6. OSBIE est réputée être un assureur en vertu des dispositions de la Loi sur les assurances. Un assureur réciproque est décrit par John Weir dans la Annotated Insurance Act of Ontario, [Toronto: Carswell], 1986 de la manière suivante :

Une bourse d'assurance réciproque constitue une entente volontaire par laquelle un groupe d'entités (personnes physiques ou morales) concluent un contrat entre elles afin de partager leurs pertes individuelles (produites par elles-mêmes ou par des tiers) d'une manière collective prédéterminée : article 1, définitions.

Les pertes et les responsabilités sont en général financées à partir d'un bassin de contributions initial, dont les déficits sont comblés au moyen de cotisations ouvertes effectuées à l'égard de chaque souscripteur ou membre individuel en vertu de la formule établie dans l'entente des souscripteurs.

Une “ bourse d'assurance réciproque ” est une forme sophistiquée d'autoassurance ou d'assurance mutuelle sans but lucratif exigeant une structure et une expertise professionnelle tout comme une compagnie d'assurance. Une bourse d'assurance réciproque (mais non un souscripteur ou un membre individuel) est un “ assureur ” au sens de la Loi sur les assurances et des lois connexes.

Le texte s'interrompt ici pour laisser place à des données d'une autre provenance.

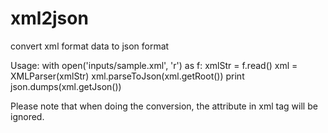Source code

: xml2json
========

convert xml format data to json format

Usage:
 with open('inputs/sample.xml', 'r') as f:
     xmlStr = f.read()
     xml = XMLParser(xmlStr)
     xml.parseToJson(xml.getRoot())
     print json.dumps(xml.getJson())

Please note that when doing the conversion, the attribute in xml tag will be ignored.
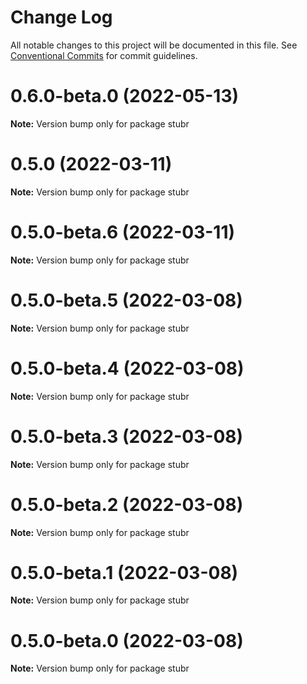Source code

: # Change Log

All notable changes to this project will be documented in this file.
See [Conventional Commits](https://conventionalcommits.org) for commit guidelines.

# 0.6.0-beta.0 (2022-05-13)

**Note:** Version bump only for package stubr

# 0.5.0 (2022-03-11)

**Note:** Version bump only for package stubr

# 0.5.0-beta.6 (2022-03-11)

**Note:** Version bump only for package stubr

# 0.5.0-beta.5 (2022-03-08)

**Note:** Version bump only for package stubr

# 0.5.0-beta.4 (2022-03-08)

**Note:** Version bump only for package stubr

# 0.5.0-beta.3 (2022-03-08)

**Note:** Version bump only for package stubr

# 0.5.0-beta.2 (2022-03-08)

**Note:** Version bump only for package stubr

# 0.5.0-beta.1 (2022-03-08)

**Note:** Version bump only for package stubr

# 0.5.0-beta.0 (2022-03-08)

**Note:** Version bump only for package stubr

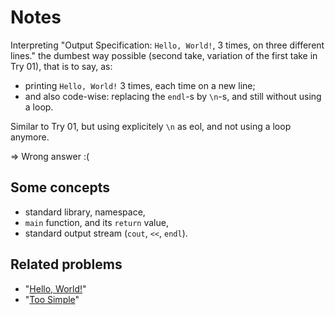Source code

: # Notes

Interpreting "Output Specification: `Hello, World!`, 3 times, on three different lines."
the dumbest way possible (second take, variation of the first take in Try 01), that is to say, as:

- printing `Hello, World!` 3 times, each time on a new line;
- and also code-wise: replacing the `endl`-s by `\n`-s, and still without using a loop.

Similar to Try 01, but using explicitely `\n` as eol, and not using a loop anymore.

⇒ Wrong answer :(

## Some concepts

* standard library, namespace,
* `main` function, and its `return` value,
* standard output stream (`cout`, `<<`, `endl`).

## Related problems

* "[Hello, World!](https://dmoj.ca/problem/helloworld)"
* "[Too Simple](https://dmoj.ca/problem/toosimple)"

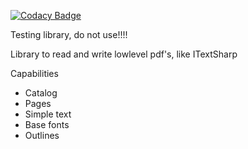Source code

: [![Codacy Badge](https://api.codacy.com/project/badge/Grade/e0969b64ccbf42aa8011a605a5fc2770)](https://app.codacy.com/manual/havocbcn/SharpPDF?utm_source=github.com&utm_medium=referral&utm_content=havocbcn/SharpPDF&utm_campaign=Badge_Grade_Dashboard)

Testing library, do not use!!!!

Library to read and write lowlevel pdf's, like ITextSharp

Capabilities
  - Catalog
  - Pages
  - Simple text
  - Base fonts
  - Outlines



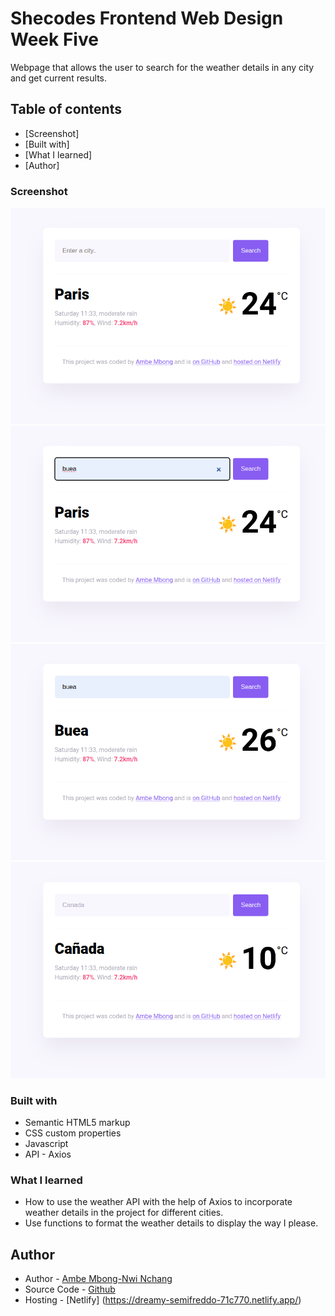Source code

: # Shecodes Frontend Web Design Week Five

Webpage that allows the user to search for the weather details in any city and get current results.

## Table of contents

- [Screenshot]
- [Built with]
- [What I learned]
- [Author]

### Screenshot

![](img/one.png)
![](img/two.png)
![](img/three.png)
![](img/four.png)

### Built with

- Semantic HTML5 markup
- CSS custom properties
- Javascript
- API - Axios

### What I learned

- How to use the weather API with the help of Axios to incorporate weather details in the project for different cities.
- Use functions to format the weather details to display the way I please.

## Author

- Author - [Ambe Mbong-Nwi Nchang](https://github.com/Ambe-Mbong-Nwi)
- Source Code - [Github](https://github.com/Ambe-Mbong-Nwi/Shecodes_Hosting_Challenge)
- Hosting - [Netlify] (https://dreamy-semifreddo-71c770.netlify.app/)
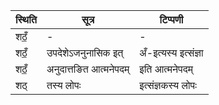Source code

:| स्थिति | सूत्र | टिप्पणी |
| ----- | ------- | ------ |
| शठँ॒ | - | - |
| शठँ॒ | उपदेशेऽजनुनासिक इत् | अँ-इत्यस्य इत्संज्ञा |
| शठँ॒ | अनुदात्तङित आत्मनेपदम् | इति आत्मनेपदम् |
| शठ् | तस्य लोपः | इत्संज्ञकस्य लोपः |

(les caractères gras sont de moi)

7. La question devant moi est celle de savoir si la Loi sur les assurances attribue expressément ou implicitement aux bourses d'assurance réciproque le pouvoir d'intenter des poursuites ou d'être poursuivies en leur propre nom. L'article 380 de la Loi sur les assurances prévoit :

(1) Les contrats réciproques d'indemnisation ou d'interassurance peuvent être passés au nom des souscripteurs par toute autre personne agissant comme fondé de pouvoir en vertu d'une procuration dont une copie a été dûment déposée de la façon prévue ci-après.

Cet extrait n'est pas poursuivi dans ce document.